The smallness of the film makes it feel like more of a vanity project for M. Night than something that had the support of a large group of rich studio execs. It’s clearly a low-budget affair. Twenty million according to the Internet, which in this day and age is practically a small indie film. And I imagine the vast majority of that money went to its three stars. Because it certainly doesn’t show up on screen. They even set up this big ending that sounds like it’s going to be a huge set piece, but it never actually happens. Which, honestly, is fine. But makes me wonder if the original intention of the final showdown was meant to be bigger and crazier, but all they had money for was the shootout in the parking lot outside the hospital that it becomes?
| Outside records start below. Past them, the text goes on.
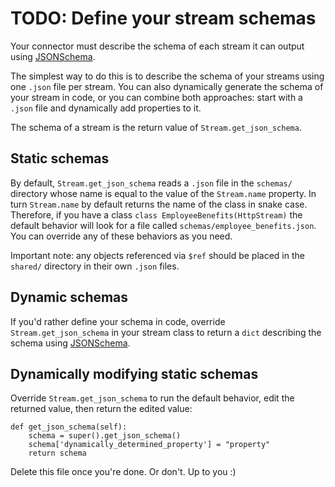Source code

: # TODO: Define your stream schemas

Your connector must describe the schema of each stream it can output using
[JSONSchema](https://json-schema.org).

The simplest way to do this is to describe the schema of your streams using one `.json` file per
stream. You can also dynamically generate the schema of your stream in code, or you can combine both
approaches: start with a `.json` file and dynamically add properties to it.

The schema of a stream is the return value of `Stream.get_json_schema`.

## Static schemas

By default, `Stream.get_json_schema` reads a `.json` file in the `schemas/` directory whose name is
equal to the value of the `Stream.name` property. In turn `Stream.name` by default returns the name
of the class in snake case. Therefore, if you have a class `class EmployeeBenefits(HttpStream)` the
default behavior will look for a file called `schemas/employee_benefits.json`. You can override any
of these behaviors as you need.

Important note: any objects referenced via `$ref` should be placed in the `shared/` directory in
their own `.json` files.

## Dynamic schemas

If you'd rather define your schema in code, override `Stream.get_json_schema` in your stream class
to return a `dict` describing the schema using [JSONSchema](https://json-schema.org).

## Dynamically modifying static schemas

Override `Stream.get_json_schema` to run the default behavior, edit the returned value, then return
the edited value:

```
def get_json_schema(self):
    schema = super().get_json_schema()
    schema['dynamically_determined_property'] = "property"
    return schema
```

Delete this file once you're done. Or don't. Up to you :)
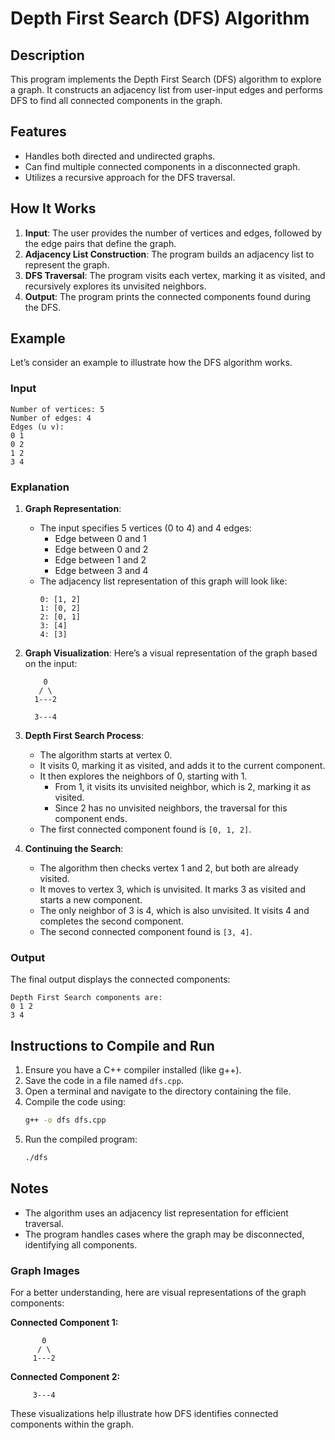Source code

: # Depth First Search (DFS) Algorithm

## Description
This program implements the Depth First Search (DFS) algorithm to explore a graph. It constructs an adjacency list from user-input edges and performs DFS to find all connected components in the graph.

## Features
- Handles both directed and undirected graphs.
- Can find multiple connected components in a disconnected graph.
- Utilizes a recursive approach for the DFS traversal.

## How It Works
1. **Input**: The user provides the number of vertices and edges, followed by the edge pairs that define the graph.
2. **Adjacency List Construction**: The program builds an adjacency list to represent the graph.
3. **DFS Traversal**: The program visits each vertex, marking it as visited, and recursively explores its unvisited neighbors.
4. **Output**: The program prints the connected components found during the DFS.

## Example
Let’s consider an example to illustrate how the DFS algorithm works.

### Input
```
Number of vertices: 5
Number of edges: 4
Edges (u v):
0 1
0 2
1 2
3 4
```

### Explanation
1. **Graph Representation**:
   - The input specifies 5 vertices (0 to 4) and 4 edges:
     - Edge between 0 and 1
     - Edge between 0 and 2
     - Edge between 1 and 2
     - Edge between 3 and 4
   - The adjacency list representation of this graph will look like:
     ```
     0: [1, 2]
     1: [0, 2]
     2: [0, 1]
     3: [4]
     4: [3]
     ```

2. **Graph Visualization**:
   Here’s a visual representation of the graph based on the input:
   ```
       0
      / \
     1---2
     
     3---4
   ```

3. **Depth First Search Process**:
   - The algorithm starts at vertex 0.
   - It visits 0, marking it as visited, and adds it to the current component.
   - It then explores the neighbors of 0, starting with 1.
     - From 1, it visits its unvisited neighbor, which is 2, marking it as visited.
     - Since 2 has no unvisited neighbors, the traversal for this component ends.
   - The first connected component found is `[0, 1, 2]`.

4. **Continuing the Search**:
   - The algorithm then checks vertex 1 and 2, but both are already visited.
   - It moves to vertex 3, which is unvisited. It marks 3 as visited and starts a new component.
   - The only neighbor of 3 is 4, which is also unvisited. It visits 4 and completes the second component.
   - The second connected component found is `[3, 4]`.

### Output
The final output displays the connected components:
```
Depth First Search components are:
0 1 2 
3 4 
```

## Instructions to Compile and Run
1. Ensure you have a C++ compiler installed (like g++).
2. Save the code in a file named `dfs.cpp`.
3. Open a terminal and navigate to the directory containing the file.
4. Compile the code using:
   ```bash
   g++ -o dfs dfs.cpp
   ```
5. Run the compiled program:
   ```bash
   ./dfs
   ```

## Notes
- The algorithm uses an adjacency list representation for efficient traversal.
- The program handles cases where the graph may be disconnected, identifying all components.

### Graph Images
For a better understanding, here are visual representations of the graph components:

**Connected Component 1:**
```
       0
      / \
     1---2
```

**Connected Component 2:**
```
     3---4
```

These visualizations help illustrate how DFS identifies connected components within the graph.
One of the biggest issues with the film is Willis’ character. When you think back on Unbreakable, he’s kind of this taciturn dude with not much of a personality. The interesting part of his heroism is the fact he’s this blue collar type superhero who isn’t overly smart or remarkable and is resistant to his powers. In this film, they have seemingly dumbed him down even more and made him almost catatonic in his reactions. Mr. Glass gets all the lines and all the humor and Dunn is just kind of this outline of a character who does next to nothing, says little and is kind of a throw-away. As if M. Night wasn’t quite sure what to do with him twenty years on. But without him there is no trilogy. Which, honestly, would have been just fine.